TO DO
Starting at the line that contains "that is shared" and ending at the line that contains "designed to occupy", the lines below are to be given again exactly, with nothing added.

SOURCE MATERIAL
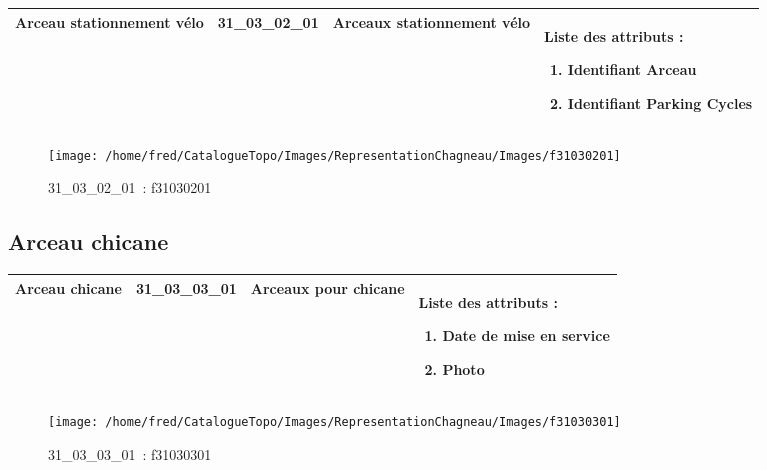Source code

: \documentclass[12pt,titlepage]{book}
\begin{document}
\renewcommand{\arraystretch}{1.2}
\begin{supertabular}{|p{10cm}|c|p{13cm}|p{12cm}|}
 Arceau stationnement vélo & 31\_03\_02\_01 & Arceaux stationnement vélo & Liste des attributs :
\begin{enumerate}
  \item Identifiant Arceau  \item Identifiant Parking Cycles\end{enumerate}
\\
\hline
\end{supertabular}
\begin{figure}[h!]
  \hfill         %
  \begin{minipage}[t]{3cm}
    \begin{center}
      \texttt{[image: /home/fred/CatalogueTopo/Images/RepresentationChagneau/Images/f31030201]}
      \caption[~31\_03\_02\_01]{\small{31\_03\_02\_01~:} \tiny{f31030201}}\label{f31030201}
    \end{center}
  \end{minipage}
\end{figure}


\subsection{Arceau chicane}
\noindent
\vspace{\baselineskip}

\renewcommand{\arraystretch}{1.2}
\begin{supertabular}{|p{10cm}|c|p{13cm}|p{12cm}|}
 Arceau chicane & 31\_03\_03\_01 & Arceaux pour chicane & Liste des attributs :
\begin{enumerate}
  \item Date de mise en service  \item Photo\end{enumerate}
\\
\hline
\end{supertabular}
\begin{figure}[h!]
  \hfill         %
  \begin{minipage}[t]{3cm}
    \begin{center}
      \texttt{[image: /home/fred/CatalogueTopo/Images/RepresentationChagneau/Images/f31030301]}
      \caption[~31\_03\_03\_01]{\small{31\_03\_03\_01~:} \tiny{f31030301}}\label{f31030301}
    \end{center}
  \end{minipage}
\end{figure}
\end{document}
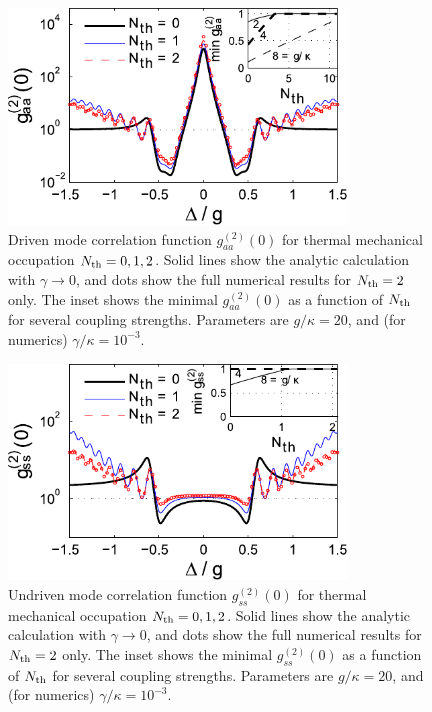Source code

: \begin{figure}
\centering
  \includegraphics[width=0.8\textwidth]{./figs_Komar2013/fig4b.pdf}
  \caption{
  \label{fig:thermal_g2_b}
  Driven mode correlation function $g^{(2)}_{aa}(0)$
  for thermal mechanical occupation $N_{\rm th} = 0,1,2$.
  Solid lines show the analytic calculation with $\gamma \rightarrow 0$,
   and  dots show the full numerical results for $N_{\rm th} = 2$ only.
  The inset shows the minimal $g^{(2)}_{aa}(0)$ as a function of $N_{\rm th}$ 
  for several
  coupling strengths. 
  Parameters are $g/\kappa=20$, and (for numerics) $\gamma/\kappa =  10^{-3}$.
}
\end{figure} 

\begin{figure}
\centering
  \includegraphics[width=0.8\textwidth]{./figs_Komar2013/fig4c.pdf}
  \caption{
  \label{fig:thermal_g2_c}
  Undriven mode correlation function $g^{(2)}_{ss}(0)$
  for thermal mechanical occupation $N_{\rm th} = 0,1,2$.
  Solid lines show the analytic calculation with $\gamma \rightarrow 0$,
   and  dots show the full numerical results for $N_{\rm th} = 2$ only.
  The inset shows the minimal $g^{(2)}_{ss}(0)$ as a function of $N_{\rm th}$ 
  for several
  coupling strengths. 
  Parameters are $g/\kappa=20$, and (for numerics) $\gamma/\kappa =  10^{-3}$.
}
\end{figure} 


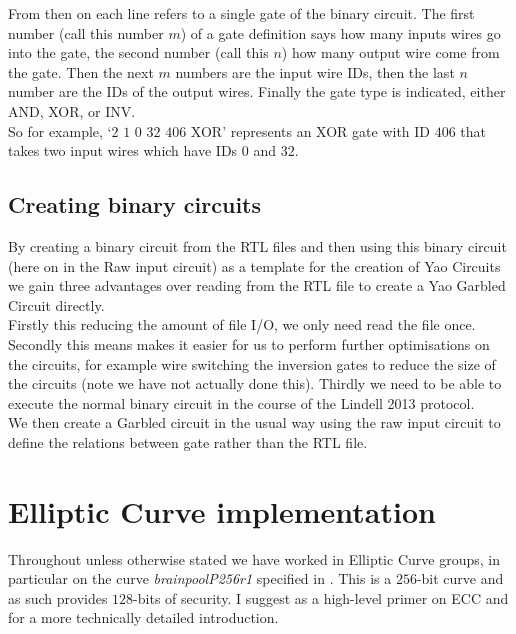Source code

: \documentclass[ %
                    author={Nicholas Tutte},
                supervisor={Prof. Nigel Smart},
                    degree={MEng},
                     title={Secure Two Party Computation},
                  subtitle={A practical comparison of recent protocols},
                      type={Research - GG1K},
                      year={2015} ]{dissertation}
\begin{document}
\begin{appendices}
					From then on each line refers to a single gate of the binary circuit. The first number (call this number $m$) of a gate definition says how many inputs wires go into the gate, the second number (call this $n$) how many output wire come from the gate. Then the next $m$ numbers are the input wire IDs, then the last $n$ number are the IDs of the output wires. Finally the gate type is indicated, either AND, XOR, or INV.\\

					So for example, `$2$ $1$ $0$ $32$ $406$ XOR' represents an XOR gate with ID $406$ that takes two input wires which have IDs $0$ and $32$.

				\subsection{Creating binary circuits}
					By creating a binary circuit from the RTL files and then using this binary circuit (here on in the Raw input circuit) as a template for the creation of Yao Circuits we gain three advantages over reading from the RTL file to create a Yao Garbled Circuit directly.\\

					Firstly this reducing the amount of file I/O, we only need read the file once. Secondly this means makes it easier for us to perform further optimisations on the circuits, for example wire switching the inversion gates to reduce the size of the circuits (note we have not actually done this). Thirdly we need to be able to execute the normal binary circuit in the course of the Lindell 2013 protocol.\\

					We then create a Garbled circuit in the usual way using the raw input circuit to define the relations between gate rather than the RTL file.

			\section{Elliptic Curve implementation}

				Throughout unless otherwise stated we have worked in Elliptic Curve groups, in particular on the curve \emph{brainpoolP256r1} specified in \cite{BrainpoolSpecifications}. This is a $256$-bit curve and as such provides $128$-bits of security. I suggest \cite{ECC_Primer} as a high-level primer on ECC and \cite{ECC_RFC_6090} for a more technically detailed introduction.\\


\end{appendices}
\end{document}
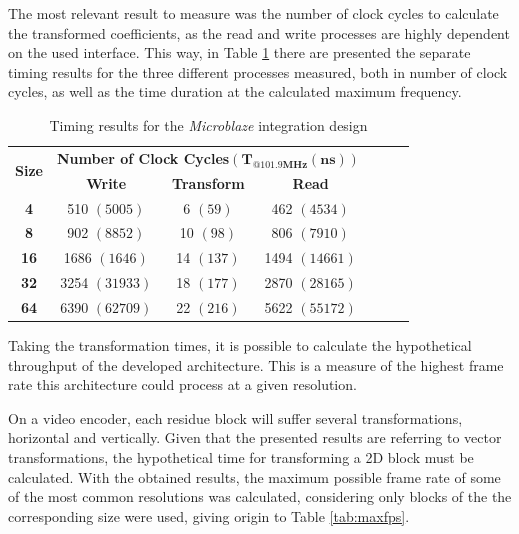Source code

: The most relevant result to measure was the number of clock cycles to calculate the transformed coefficients, as the read and write processes are highly dependent on the used interface. This way, in Table \ref{tab:axi4time} there are presented the separate timing results for the three different processes measured, both in number of clock cycles, as well as the time duration at the calculated maximum frequency. 

\begin{table}[!htpb]
    \centering
    \begin{tabular}{ccccccc} \toprule
        \multirow{2}{*}{\textbf{Size}}   & \multicolumn{3}{c}{\textbf{Number of Clock Cycles}$\mathbf{(T_{@101.9MHz}(ns))}$}                      \\
                                         & \textbf{Write} & \textbf{Transform} & \textbf{Read}  \\ \toprule
        \textbf{4}                       & 510 $(5005)$   & 6 $(59)$           & 462 $(4534)$   \\
        \textbf{8}                       & 902 $(8852)$   & 10 $(98)$          & 806 $(7910)$   \\
        \textbf{16}                      & 1686 $(1646)$  & 14 $(137)$         & 1494 $(14661)$ \\
        \textbf{32}                      & 3254 $(31933)$ & 18 $(177)$         & 2870 $(28165)$ \\
        \textbf{64}                      & 6390 $(62709)$ & 22 $(216)$         & 5622 $(55172)$ \\
        \bottomrule
    \end{tabular}
    \caption{Timing results for the \emph{Microblaze} integration design}
    \label{tab:axi4time}
\end{table}

Taking the transformation times, it is possible to calculate the hypothetical throughput of the developed architecture. This is a measure of the highest frame rate this architecture could process at a given resolution. 

On a video encoder, each residue block will suffer several transformations, horizontal and vertically. Given that the presented results are referring to vector transformations, the hypothetical time for transforming a 2D block must be calculated. With the obtained results, the maximum possible frame rate of some of the most common resolutions was calculated, considering only blocks of the the corresponding size were used, giving origin to Table \ref{tab:maxfps}.

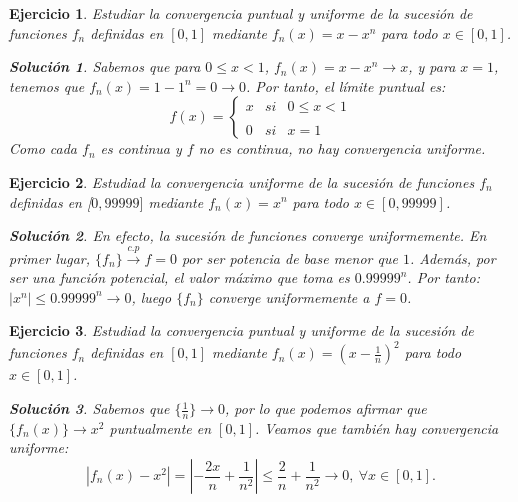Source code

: \documentclass[11pt, a4paper]{article}
\newcommand{\fn}{\{f_n\}}
\theoremstyle{theorem-style}
\theoremstyle{definition-style}
\newtheorem{ejer}{Ejercicio}[section]
\theoremstyle{remark-style}
\newtheorem*{sol}{Solución}
\theoremstyle{example-style}
\begin{document}
\begin{ejer}
  Estudiar la convergencia puntual y uniforme de la sucesión de funciones $f_n$ definidas en $[0,1]$ mediante $f_n(x) = x-x^n$ para todo $x\in [0,1]$.

  \begin{sol}
    Sabemos que para $0\le x<1$, $f_n(x)=x-x^n \to x$, y para $x=1$, tenemos que $f_n(x)=1-1^n = 0 \to 0$. Por tanto, el límite puntual es: $$f(x)= \left\{ \begin{array}{lcc} x & si & 0 \le x < 1 \\ \\ 0 & si & x=1  \end{array} \right.$$
    Como cada $f_n$ es continua y $f$ no es continua, no hay convergencia uniforme. 
  \end{sol}
\end{ejer}

\begin{ejer}
  Estudiad la convergencia uniforme de la sucesión de funciones $f_n$ definidas en [$0,99999]$ mediante $f_n(x) = x^n$ para todo $x\in [0,99999]$.

  \begin{sol}
    En efecto, la sucesión de funciones converge uniformemente. En primer lugar, $\fn \xrightarrow {c.p} f=0$ por ser potencia de base menor que $1$. Además, por ser una función potencial, el valor máximo que toma es $0.99999^n$. Por tanto: $|x^n| \leq 0.99999^n \to 0$, luego $\fn$ converge uniformemente a $f=0$. 
  \end{sol}
\end{ejer}

\begin{ejer}
  Estudiad la convergencia puntual y uniforme de la sucesión de funciones $f_n$ definidas en $[0,1]$ mediante $f_n(x) = (x-\frac{1}{n})^2$ para todo $x\in [0,1]$.
  
  \begin{sol}
    Sabemos que $\{\frac{1}{n}\} \to 0$, por lo que podemos afirmar que $\{f_n(x)\} \to x^2$ puntualmente en $[0,1]$. Veamos que también hay convergencia uniforme: $$|f_n (x) - x^2| = \left|-\frac{2x}{n} + \frac{1}{n^2} \right| \leq \frac{2}{n} + \frac{1}{n^2}\to 0, \ \forall x\in [0,1].$$
  \end{sol}
\end{ejer}
\end{document}
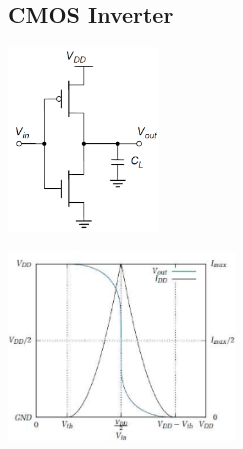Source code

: 	\subsection{CMOS Inverter}
		\begin{center}
			\begin{multicols}{2}
				\includegraphics[width=4cm]{images/cmosInverterSchema.png}\\
				\columnbreak
				
				\includegraphics[width=6cm]{images/cmosInverterSignal.png}\\
			\end{multicols}
		\end{center}
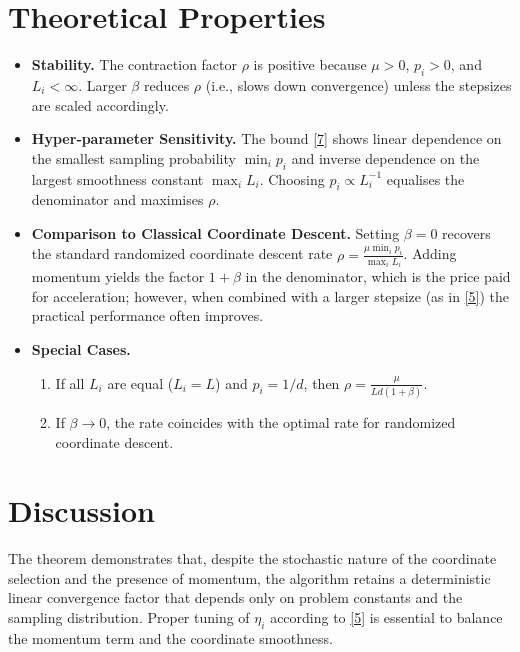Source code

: \documentclass{article}
\begin{document}
\section*{Theoretical Properties}
\begin{itemize}
\item \textbf{Stability.} The contraction factor $\rho$ is positive because $\mu>0$, $p_i>0$, and $L_i<\infty$. Larger $\beta$ reduces $\rho$ (i.e., slows down convergence) unless the stepsizes are scaled accordingly.
\item \textbf{Hyper‑parameter Sensitivity.} The bound \eqref{7} shows linear dependence on the smallest sampling probability $\min_i p_i$ and inverse dependence on the largest smoothness constant $\max_i L_i$. Choosing $p_i\propto L_i^{-1}$ equalises the denominator and maximises $\rho$.
\item \textbf{Comparison to Classical Coordinate Descent.} Setting $\beta=0$ recovers the standard randomized coordinate descent rate 
$\rho = \frac{\mu\min_i p_i}{\max_i L_i}$.
Adding momentum yields the factor $1+\beta$ in the denominator, which is the price paid for acceleration; however, when combined with a larger stepsize (as in \eqref{5}) the practical performance often improves.
\item \textbf{Special Cases.}
\begin{enumerate}
\item If all $L_i$ are equal ($L_i=L$) and $p_i=1/d$, then $\rho=\frac{\mu}{L d (1+\beta)}$.
\item If $\beta\to0$, the rate coincides with the optimal rate for randomized coordinate descent.
\end{enumerate}
\end{itemize}

\section*{Discussion}
The theorem demonstrates that, despite the stochastic nature of the coordinate selection and the presence of momentum, the algorithm retains a deterministic linear convergence factor that depends only on problem constants and the sampling distribution. Proper tuning of $\eta_i$ according to \eqref{5} is essential to balance the momentum term and the coordinate smoothness.

\newpage
\end{document}
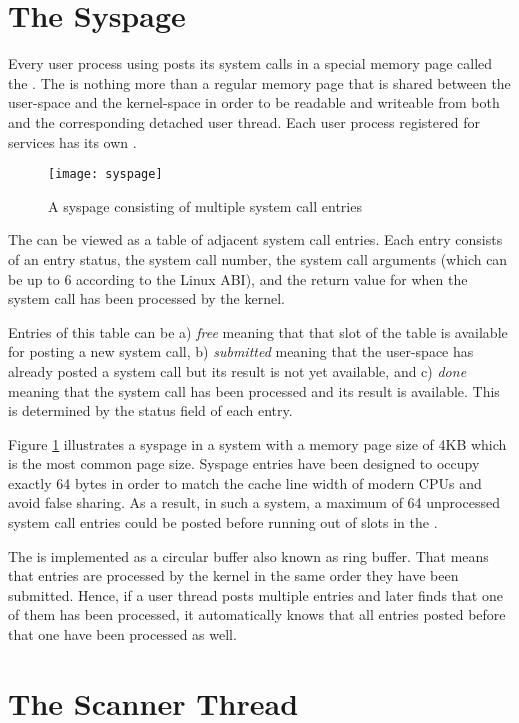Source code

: \section{The Syspage}

Every user process using \memsc posts its system calls in a special memory page
called the \emph{\sysp}. The \sysp is nothing more than a regular memory page
that is shared between the user-space and the kernel-space in order to be
readable and writeable from both \llinux and the corresponding detached user
thread. Each user process registered for \memsc services has its own \sysp.

\begin{figure}[h]
\centering
\texttt{[image: syspage]}
\caption{A syspage consisting of multiple system call entries}
\label{fig:syspage}
\end{figure}

The \sysp can be viewed as a table of adjacent system call entries. Each entry
consists of an entry status, the system call number, the system call arguments
(which can be up to 6 according to the Linux ABI), and the return value for
when the system call has been processed by the kernel.

Entries of this table can be a) \emph{free} meaning that that slot of the table
is available for posting a new system call, b) \emph{submitted} meaning that
the user-space has already posted a system call but its result is not yet
available, and c) \emph{done} meaning that the system call has been processed
and its result is available. This is determined by the status field of each
entry.

Figure \ref{fig:syspage} illustrates a syspage in a system with a memory page
size of 4KB which is the most common page size. Syspage entries have been
designed to occupy exactly 64 bytes in order to match the cache line width of
modern CPUs and avoid false sharing. As a result, in such a system, a maximum
of 64 unprocessed system call entries could be posted before running out of
slots in the \sysp.

The \sysp is implemented as a circular buffer also known as ring buffer. That
means that entries are processed by the kernel in the same order they have been
submitted. Hence, if a user thread posts multiple entries and later finds that
one of them has been processed, it automatically knows that all entries posted
before that one have been processed as well.

\section{The Scanner Thread}

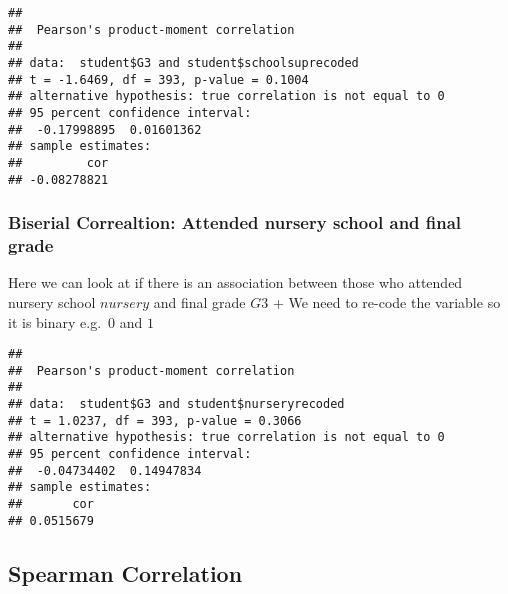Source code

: \documentclass[
]{book}
\newenvironment{Shaded}{\begin{snugshade}}{\end{snugshade}}
\newcommand{\DecValTok}[1]{\textcolor[rgb]{0.00,0.00,0.81}{#1}}
\newcommand{\FunctionTok}[1]{\textcolor[rgb]{0.13,0.29,0.53}{\textbf{#1}}}
\newcommand{\NormalTok}[1]{#1}
\newcommand{\OtherTok}[1]{\textcolor[rgb]{0.56,0.35,0.01}{#1}}
\newcommand{\SpecialCharTok}[1]{\textcolor[rgb]{0.81,0.36,0.00}{\textbf{#1}}}
\newcommand{\StringTok}[1]{\textcolor[rgb]{0.31,0.60,0.02}{#1}}
\theoremstyle{definition}
\theoremstyle{definition}
\theoremstyle{definition}
\theoremstyle{definition}
\theoremstyle{remark}
\begin{document}
\begin{verbatim}
## 
##  Pearson's product-moment correlation
## 
## data:  student$G3 and student$schoolsuprecoded
## t = -1.6469, df = 393, p-value = 0.1004
## alternative hypothesis: true correlation is not equal to 0
## 95 percent confidence interval:
##  -0.17998895  0.01601362
## sample estimates:
##         cor 
## -0.08278821
\end{verbatim}

\hypertarget{biserial-correaltion-attended-nursery-school-and-final-grade}{%
\subsubsection{Biserial Correaltion: Attended nursery school and final grade}\label{biserial-correaltion-attended-nursery-school-and-final-grade}}

Here we can look at if there is an association between those who attended nursery school \(nursery\) and final grade \(G3\)
+ We need to re-code the variable so it is binary e.g.~\(0\) and \(1\)

\begin{Shaded}
\end{Shaded}

\begin{verbatim}
## 
##  Pearson's product-moment correlation
## 
## data:  student$G3 and student$nurseryrecoded
## t = 1.0237, df = 393, p-value = 0.3066
## alternative hypothesis: true correlation is not equal to 0
## 95 percent confidence interval:
##  -0.04734402  0.14947834
## sample estimates:
##       cor 
## 0.0515679
\end{verbatim}

\hypertarget{spearman-correlation}{%
\subsection{Spearman Correlation}\label{spearman-correlation}}
\end{document}
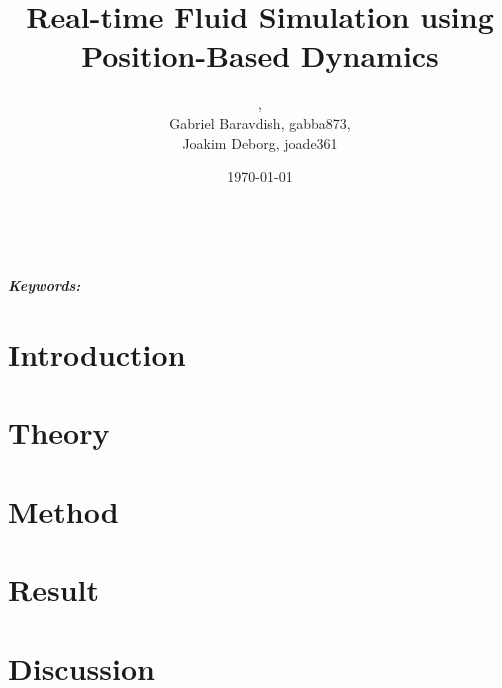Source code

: \documentclass[a4paper, 11pt]{article} %
\title{\textbf{Real-time Fluid Simulation using Position-Based Dynamics}}
\author{\vspace{-1.2cm}{Niklas Andersson, nikan278},
\\{Gabriel Baravdish, gabba873},
\\{Joakim Deborg, joade361}}
\date{\today} %
\makeatletter
\providecommand{\keywords}[1]{\textbf{\textit{Keywords:}} #1}
\renewcommand{\maketitle}{ %
\begin{center} 
{\LARGE\@title} %

\vspace{50pt} %

{\large\@author} %
\\\@date %

\vspace{40pt} %
\end{center}
}
\makeatother
\begin{document}
\maketitle %



\vspace{-1.2cm}

\begin{abstract}

\end{abstract}

\noindent \keywords{}

\vspace{30pt} %


\newpage

\tableofcontents

\newpage

\section{Introduction}


\section{Theory}


\section{Method}


\section{Result}


\section{Discussion}



\newpage






\end{document}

ANSWER SECTION
that is shared between the user-space and the kernel-space in order to be
readable and writeable from both \llinux and the corresponding detached user
thread. Each user process registered for \memsc services has its own \sysp.

\begin{figure}[h]
\centering
\texttt{[image: syspage]}
\caption{A syspage consisting of multiple system call entries}
\label{fig:syspage}
\end{figure}

The \sysp can be viewed as a table of adjacent system call entries. Each entry
consists of an entry status, the system call number, the system call arguments
(which can be up to 6 according to the Linux ABI), and the return value for
when the system call has been processed by the kernel.

Entries of this table can be a) \emph{free} meaning that that slot of the table
is available for posting a new system call, b) \emph{submitted} meaning that
the user-space has already posted a system call but its result is not yet
available, and c) \emph{done} meaning that the system call has been processed
and its result is available. This is determined by the status field of each
entry.

Figure \ref{fig:syspage} illustrates a syspage in a system with a memory page
size of 4KB which is the most common page size. Syspage entries have been
designed to occupy exactly 64 bytes in order to match the cache line width of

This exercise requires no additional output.